Detente between Payors and Providers?

1. A Shift from Defensive Tech to Coordinated Infrastructure?
Over the last several years, the relationship between payors and providers has at times resembled an AI-fueled arms race:
- On one side, insurers deploy increasingly sophisticated algorithms to flag and deny claims based on pattern recognition and documentation gaps.
- On the other, provider platforms and RCM vendors invest in preemptive tools to anticipate denials and submit hyper-compliant claims.
What emerges is a system optimized not for clinical quality, but for denial avoidance.
A new AHIP initiative to smooth pre-approvals, if fully implemented, could mark a temporary détente—shifting from defensive automation to collaborative tech. If real-time approvals become the norm and fewer services require prior auth, that frees up data, time, and clinical focus for both parties.
2. Why ABA Should Watch Closely
In ABA therapy, prior authorization has long been a choke point—especially in Medicaid-heavy markets. Each state, and often each managed care plan within a state, interprets PA requirements differently. That variation has limited scalability and added overhead that outstrips the actual clinical complexity of many services.
If insurers are serious about improving real-time decisioning and reducing the volume of services subject to PA, this could:
- Reduce BT idle time during auth delays
- Improve onboarding speed for new clients
- Unlock better data-sharing on treatment efficacy, if outcomes become part of a more streamlined PA model
But as always, the devil is in the workflow. Will new electronic standards align with existing EMR and RCM systems? Will providers still need to staff entire teams just to interface with fragmented auth portals?

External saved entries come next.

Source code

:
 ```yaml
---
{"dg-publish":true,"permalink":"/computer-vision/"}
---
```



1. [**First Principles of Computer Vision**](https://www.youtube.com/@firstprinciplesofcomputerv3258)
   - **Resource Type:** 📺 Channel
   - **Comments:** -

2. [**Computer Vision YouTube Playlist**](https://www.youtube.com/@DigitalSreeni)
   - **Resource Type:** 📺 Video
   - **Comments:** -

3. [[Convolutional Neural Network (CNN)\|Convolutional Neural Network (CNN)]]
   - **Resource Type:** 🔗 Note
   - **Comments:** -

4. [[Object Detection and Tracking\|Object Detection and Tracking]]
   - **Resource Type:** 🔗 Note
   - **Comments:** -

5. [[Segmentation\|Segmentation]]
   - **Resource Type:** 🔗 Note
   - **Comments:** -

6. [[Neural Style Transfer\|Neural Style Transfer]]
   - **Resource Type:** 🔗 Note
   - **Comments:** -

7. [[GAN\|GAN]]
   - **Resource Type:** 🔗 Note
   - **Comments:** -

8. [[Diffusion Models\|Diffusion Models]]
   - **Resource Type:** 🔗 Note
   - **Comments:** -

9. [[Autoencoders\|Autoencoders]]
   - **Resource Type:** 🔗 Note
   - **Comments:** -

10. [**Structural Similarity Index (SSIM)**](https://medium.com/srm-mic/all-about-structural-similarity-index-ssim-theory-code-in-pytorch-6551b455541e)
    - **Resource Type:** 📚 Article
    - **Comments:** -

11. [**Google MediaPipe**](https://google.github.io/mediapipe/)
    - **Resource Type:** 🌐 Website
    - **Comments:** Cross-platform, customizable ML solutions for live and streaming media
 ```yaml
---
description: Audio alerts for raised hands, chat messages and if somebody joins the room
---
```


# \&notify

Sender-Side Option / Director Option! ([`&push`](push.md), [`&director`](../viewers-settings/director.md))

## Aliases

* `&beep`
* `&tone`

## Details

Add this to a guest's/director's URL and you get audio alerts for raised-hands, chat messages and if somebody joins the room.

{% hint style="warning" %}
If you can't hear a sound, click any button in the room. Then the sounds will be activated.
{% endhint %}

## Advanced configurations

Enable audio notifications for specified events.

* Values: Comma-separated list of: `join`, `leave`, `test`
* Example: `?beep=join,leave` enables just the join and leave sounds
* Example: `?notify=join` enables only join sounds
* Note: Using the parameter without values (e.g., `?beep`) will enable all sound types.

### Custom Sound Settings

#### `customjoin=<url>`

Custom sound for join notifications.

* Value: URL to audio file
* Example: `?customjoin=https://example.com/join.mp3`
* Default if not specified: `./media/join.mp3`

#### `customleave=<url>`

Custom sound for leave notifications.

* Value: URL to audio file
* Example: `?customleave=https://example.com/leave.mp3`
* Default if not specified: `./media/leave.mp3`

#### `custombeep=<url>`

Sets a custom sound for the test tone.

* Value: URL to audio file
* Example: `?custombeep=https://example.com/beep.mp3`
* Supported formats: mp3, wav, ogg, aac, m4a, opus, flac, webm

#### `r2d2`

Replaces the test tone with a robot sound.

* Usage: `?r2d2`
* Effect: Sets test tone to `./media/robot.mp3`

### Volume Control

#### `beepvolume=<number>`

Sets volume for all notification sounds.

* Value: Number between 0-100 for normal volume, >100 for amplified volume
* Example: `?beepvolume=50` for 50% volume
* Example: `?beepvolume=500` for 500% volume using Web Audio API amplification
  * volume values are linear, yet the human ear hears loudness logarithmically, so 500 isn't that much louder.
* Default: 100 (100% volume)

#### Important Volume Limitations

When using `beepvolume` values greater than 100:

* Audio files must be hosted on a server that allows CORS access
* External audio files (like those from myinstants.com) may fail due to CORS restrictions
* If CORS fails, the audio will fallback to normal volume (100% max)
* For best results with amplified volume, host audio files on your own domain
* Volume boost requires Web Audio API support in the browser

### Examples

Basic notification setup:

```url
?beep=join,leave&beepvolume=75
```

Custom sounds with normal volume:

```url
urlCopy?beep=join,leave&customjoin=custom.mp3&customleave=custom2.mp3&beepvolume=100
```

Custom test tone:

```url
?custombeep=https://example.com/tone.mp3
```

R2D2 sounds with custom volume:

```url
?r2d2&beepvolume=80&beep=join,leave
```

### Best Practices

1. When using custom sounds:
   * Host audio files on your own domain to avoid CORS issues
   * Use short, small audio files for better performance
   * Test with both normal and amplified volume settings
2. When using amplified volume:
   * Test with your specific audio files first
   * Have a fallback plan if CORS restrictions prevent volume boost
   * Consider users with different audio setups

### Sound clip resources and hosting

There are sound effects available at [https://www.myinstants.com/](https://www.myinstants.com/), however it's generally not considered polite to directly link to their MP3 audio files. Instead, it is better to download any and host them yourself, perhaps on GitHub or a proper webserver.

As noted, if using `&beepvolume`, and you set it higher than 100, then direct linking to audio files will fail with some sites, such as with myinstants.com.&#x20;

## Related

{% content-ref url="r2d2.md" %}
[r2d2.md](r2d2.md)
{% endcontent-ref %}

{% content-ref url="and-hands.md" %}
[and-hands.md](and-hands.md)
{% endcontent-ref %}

3. Room for Outcomes-Based Collaboration
There’s a narrow window here to repurpose some of the operational oxygen that’s been consumed by PA back-and-forth. If the burden lifts even partially, payors and providers could redirect that energy toward outcome measurement frameworks that better serve both parties.
This includes:
- Codifying ABA clinical outcome metrics that meet payor standards
- Embedding decision support into care planning tools
- Using data partnerships to validate the clinical and financial ROI of recommended care
If providers want to avoid simply being subjected to the next wave of AI-denial tools, now is the time to help shape the post-PA infrastructure.
Bottom Line:
The industry’s promise to ease prior authorization is, in part, a reputational response to a crisis moment. But it also opens the door to better collaboration, more scalable operations, and a reprioritization of value over documentation-for-its-own-sake. Whether that opportunity is seized—or sidelined—depends on how payors and providers approach the next 18 months.